J’ai donc ramassé toute mon énergie, bien placé le micro et je suis parti dans un numéro très « rock and roll ». J’ai lu avec en tête un rythme de batterie venu des Stones. En gros, je me suis jeté dans l’arène avec la volonté de combattre. J’ai bien senti qu’une qualité d’écoute s’établissait. Mais tout a été confirmé par un discret monsieur qui est venu me trouver au stand pour me dire : « vous avez réussi à imposer le silence sur la place, et votre lecture m’a bouleversé. » Il était tout ému et je l’étais tout autant de son émotion. Nous avons échangé pendant un quart d’heure, puis il m’a dit : « Vendez-moi le livre qui vous ressemble le plus. Je lui ai dit que tous me ressemblaient, mais je lui ai vendu à défaut de se faire. Il est parti ravi de la dédicace et je suis resté pantois sur ma chaise. Une telle rencontre suffit pour donner du sens à ma présence sur le festival.
Sa force est communicative. Pour ma part, je vais plutôt présenter la poésie de la foi en paroisse, plutôt que dans des salons du livre, mais il m’arrive de traverser les mêmes expériences : l’impression de devoir surmonter tous les obstacles de l’incompréhension, du désintérêt et du recul devant l’étrange que représente aujourd’hui l’expression poétique. Et puis finalement, on retient de belles rencontres et d’heureuses surprises.
La situation est à peu près la même quand je suis invitée à parler de l’amitié dans le Nouveau Testament, sujet d’un de mes ouvrages récents. La solidarité, on connaît ; la fraternité, on comprend de quoi il s’agit. Mais le sens spirituel de l’amitié, sa différence avec l’amour… Bien compliqué, non ? Et malgré tout, la conférencière finit par rencontrer des réactions comme des rayons de soleil, qui lui permettent de récupérer des forces intactes pour le prochain défi.
Rencontre poétique à Nîmes
Le week end dernier j’étais invitée à participer à un culte « Café/croissants » dans la paroisse de la Frat’ de Nîmes. La pasteure Iris Reuter se sentait curieuse, depuis longtemps, de découvrir la poésie de la foi des auteurs des éditions Jas sauvages et elle a remarquablement bien conçu cette journée avec tout d’abord des discussions entre paroissiens autour des tables, sur leur intérêt pour la poésie et le rapport de cette expression littéraire avec la foi. Puis elle m’avait demandé d’intervenir pendant le culte, pour exposer les motivations de mon engagement en poésie dans l’Église et enfin, l’après-midi était consacré à la projection sur écran et au commentaire de textes de Jean Alexandre, Michel Block, Étienne Pfender, Julien Nathanaël Petit, etc.

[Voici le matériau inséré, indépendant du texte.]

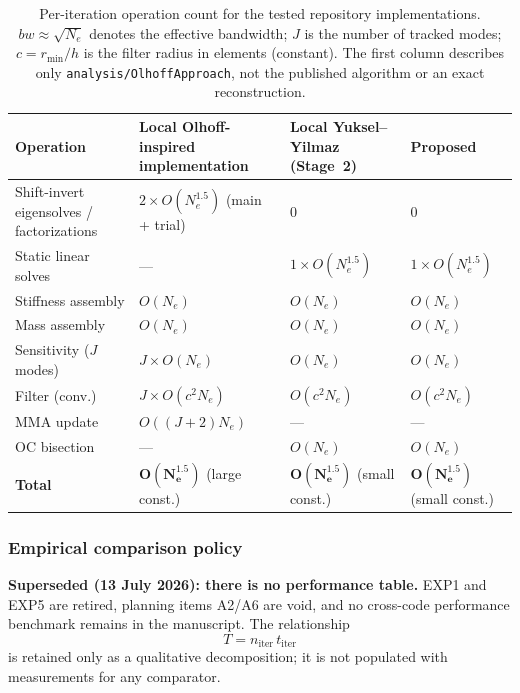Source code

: \documentclass[12pt,a4paper]{article}
\begin{document}
\begin{table}[htbp]
\centering
\caption{Per-iteration operation count for the tested repository
implementations.
$bw \approx \sqrt{N_e}$ denotes the effective bandwidth;
$J$ is the number of tracked modes;
$c = r_{\min}/h$ is the filter radius in elements (constant).  The first
column describes only \texttt{analysis/OlhoffApproach}, not the published
algorithm or an exact reconstruction.}
\label{tab:ops}
\renewcommand\arraystretch{1.2}
\begin{tabularx}{\textwidth}{@{}lXXX@{}}
\toprule
Operation & Local Olhoff-inspired implementation & Local Yuksel--Yilmaz (Stage~2) & Proposed \\
\midrule
Shift-invert eigensolves / factorizations
  & $2 \times O(N_e^{1.5})$ (main + trial)
  & $0$ & $0$ \\
Static linear solves
  & --- & $1 \times O(N_e^{1.5})$ & $1 \times O(N_e^{1.5})$ \\
Stiffness assembly & $O(N_e)$ & $O(N_e)$ & $O(N_e)$ \\
Mass assembly & $O(N_e)$ & $O(N_e)$ & $O(N_e)$ \\
Sensitivity ($J$ modes) & $J \times O(N_e)$ & $O(N_e)$ & $O(N_e)$ \\
Filter (conv.) & $J \times O(c^2 N_e)$ & $O(c^2 N_e)$ & $O(c^2 N_e)$ \\
MMA update & $O((J{+}2)N_e)$ & --- & --- \\
OC bisection & --- & $O(N_e)$ & $O(N_e)$ \\
\midrule
\textbf{Total} & $\boldsymbol{O(N_e^{1.5})}$ (large const.)
               & $\boldsymbol{O(N_e^{1.5})}$ (small const.)
               & $\boldsymbol{O(N_e^{1.5})}$ (small const.) \\
\bottomrule
\end{tabularx}
\end{table}

\subsubsection*{Empirical comparison policy}

\textbf{Superseded (13 July 2026): there is no performance table.}  EXP1 and
EXP5 are retired, planning items A2/A6 are void, and no cross-code performance
benchmark remains in the manuscript.  The relationship
\[
  T = n_{\mathrm{iter}}\,t_{\mathrm{iter}}
\]
is retained only as a qualitative decomposition; it is not populated with
measurements for any comparator.
\end{document}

Le matin, j’étais donc assise à l’une des tables, sans rien dire, un croissant à la main, écoutant les réactions des paroissiens. Mes premières impressions ont été celles d’une grande rudesse dans le propos de la première personne qui a pris la parole, et d’une remarquable maturité dans les relations humaines entre tous les membres de la tablée, due sans aucun doute à la pratique régulièrement entretenue des débats d’idées dans la sympathie mutuelle. En effet les premiers mots prononcés ont été ceux d’un rejet calme mais définitif de la poésie, reçue comme parole obscure et prétentieuse, ou comme structure artificielle de rimes et de strophes sans effet sensible. L’affaire commençait mal ! Et puis j’ai été transportée de gratitude, intérieurement, en écoutant les interventions des autres participants qui, sans contester ce point de vue négatif très personnel, ont à leur tour exposé, avec des mots précis, ce que la poésie apportait d’enrichissement à leur réflexion, en matière de méditation biblique notamment. J’ai découvert que certaines personnes, encore de nos jours, lisaient régulièrement, pour leur plaisir, Hérédia ou Musset et j’ai entendu des paroissiens analyser des passages des conversations de Jésus avec Pierre ou Marie comme de vrais textes poétiques où les espaces entre les mots donnaient matière à communion de sentiments.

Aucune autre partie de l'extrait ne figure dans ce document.